Öffentliches Interesse

E-MAIL-Verkehr: »taz« gewinnt Rechtstreit

  • Peter Nowak
  • Lesedauer: 2 Min.

Die »taz« darf weiterhin gegen den Willen eines Burschenschaftlers relevante Auszüge aus dessen E-Mail-Verkehr veröffentlichen. Das entschied das Landgericht Braunschweig Mitte letzter Woche in erster Instanz. Rudolf Sch., der als »Alter Herr« mit der ultrarechten Burschenschaft »Karlsruher Burschenschaft Tuiskonia« verbunden ist, wollte der Zeitung per Einstweiliger Verfügung verbieten lassen, aus seinem E-Mail-Verkehr zu zitieren. Er sehe sich durch die Veröffentlichung in seinen Persönlichkeitsrechten verletzt, argumentierte er. Zumal in den Mails deutlich gemacht worden sei, dass sie nicht für die Öffentlichkeit bestimmt gewesen sind.

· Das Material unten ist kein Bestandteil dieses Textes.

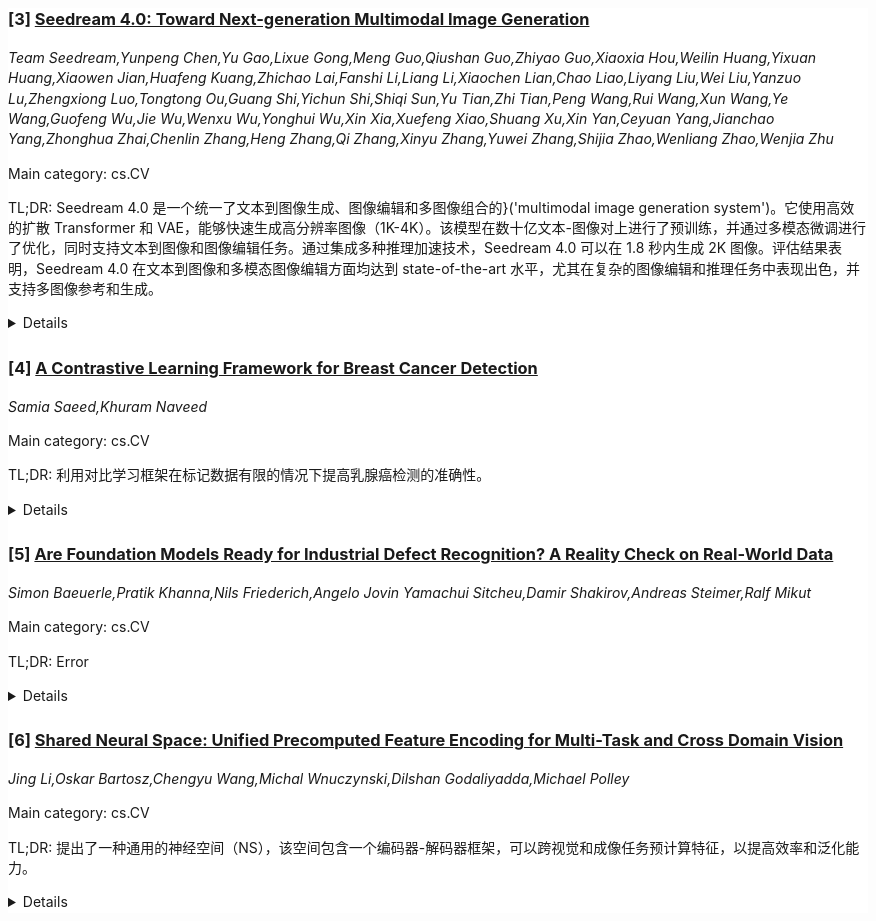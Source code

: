
### [3] [Seedream 4.0: Toward Next-generation Multimodal Image Generation](https://arxiv.org/abs/2509.20427)
*Team Seedream,Yunpeng Chen,Yu Gao,Lixue Gong,Meng Guo,Qiushan Guo,Zhiyao Guo,Xiaoxia Hou,Weilin Huang,Yixuan Huang,Xiaowen Jian,Huafeng Kuang,Zhichao Lai,Fanshi Li,Liang Li,Xiaochen Lian,Chao Liao,Liyang Liu,Wei Liu,Yanzuo Lu,Zhengxiong Luo,Tongtong Ou,Guang Shi,Yichun Shi,Shiqi Sun,Yu Tian,Zhi Tian,Peng Wang,Rui Wang,Xun Wang,Ye Wang,Guofeng Wu,Jie Wu,Wenxu Wu,Yonghui Wu,Xin Xia,Xuefeng Xiao,Shuang Xu,Xin Yan,Ceyuan Yang,Jianchao Yang,Zhonghua Zhai,Chenlin Zhang,Heng Zhang,Qi Zhang,Xinyu Zhang,Yuwei Zhang,Shijia Zhao,Wenliang Zhao,Wenjia Zhu*

Main category: cs.CV

TL;DR: Seedream 4.0 是一个统一了文本到图像生成、图像编辑和多图像组合的}('multimodal image generation system')。它使用高效的扩散 Transformer 和 VAE，能够快速生成高分辨率图像（1K-4K）。该模型在数十亿文本-图像对上进行了预训练，并通过多模态微调进行了优化，同时支持文本到图像和图像编辑任务。通过集成多种推理加速技术，Seedream 4.0 可以在 1.8 秒内生成 2K 图像。评估结果表明，Seedream 4.0 在文本到图像和多模态图像编辑方面均达到 state-of-the-art 水平，尤其在复杂的图像编辑和推理任务中表现出色，并支持多图像参考和生成。


<details><summary>Details</summary></details>


### [4] [A Contrastive Learning Framework for Breast Cancer Detection](https://arxiv.org/abs/2509.20474)
*Samia Saeed,Khuram Naveed*

Main category: cs.CV

TL;DR: 利用对比学习框架在标记数据有限的情况下提高乳腺癌检测的准确性。


<details><summary>Details</summary></details>


### [5] [Are Foundation Models Ready for Industrial Defect Recognition? A Reality Check on Real-World Data](https://arxiv.org/abs/2509.20479)
*Simon Baeuerle,Pratik Khanna,Nils Friederich,Angelo Jovin Yamachui Sitcheu,Damir Shakirov,Andreas Steimer,Ralf Mikut*

Main category: cs.CV

TL;DR: Error


<details><summary>Details</summary></details>


### [6] [Shared Neural Space: Unified Precomputed Feature Encoding for Multi-Task and Cross Domain Vision](https://arxiv.org/abs/2509.20481)
*Jing Li,Oskar Bartosz,Chengyu Wang,Michal Wnuczynski,Dilshan Godaliyadda,Michael Polley*

Main category: cs.CV

TL;DR: 提出了一种通用的神经空间（NS），该空间包含一个编码器-解码器框架，可以跨视觉和成像任务预计算特征，以提高效率和泛化能力。


<details><summary>Details</summary></details>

Bei dem Schriftwechsel ging es nicht um persönliche Dinge, sondern um eminent politische Fragen. Mehrere Burschenschafter vom rechten Flügel, darunter der Kläger, berieten über Möglichkeiten, im Dachverband »Deutsche Burschenschaften« die Macht an sich zu reißen und den in ihren Augen zu liberalen Vorstand zu entmachten.

Dabei fielen auch politisch eindeutige Aussagen: »Durch die von den Siegermächten eingesetzten Medien-Macher (….) und durch den von den 68ern erfolgten Umdeutungsversuch aller traditionellen Werte soll gerade beim deutschen Volk erreicht werden, dass es statt natürlichem Stolz und Nationalbewusstsein (…) Schuld- und Scham-Gefühle entwickelt.«

»Gerade der exklusive Verschwörungsgehalt, mit dem bewusst eine Übernahme des Verbands durch rechte Gruppen geplant wurde, unterstreicht die Relevanz«, rechtfertigt die »taz« die Veröffentlichung der Mailinhalte gegen den Willen der Verfasser. Das Landgericht Braunschweig folgte nach einer mündlichen Verhandlung dieser Auffassung. Es bestehe ein öffentliches Interesse daran, über den Vorgang zu berichten. Weil der Kläger hinreichend anonymisiert wurde, sei er nicht in seinen Persönlichkeitsrechten verletzt worden. Die Entscheidung ist noch nicht rechtskräftig, weil der Schreiber der Mails weitere juristische Schritte einleiten kann. Sollte sie auch in den höheren Instanzen bestand haben, kann sie nach Meinung von Juristen auch Auswirkungen auf ähnliche Fälle bei anderen Medien haben.

Mittlerweile hat der Kläger auch Probleme mit seinen Arbeitgeber. Die Volkswagen-AG hat ihm verboten, solche Mails künftig weiterhin mit dem Account des Unternehmens zu versenden.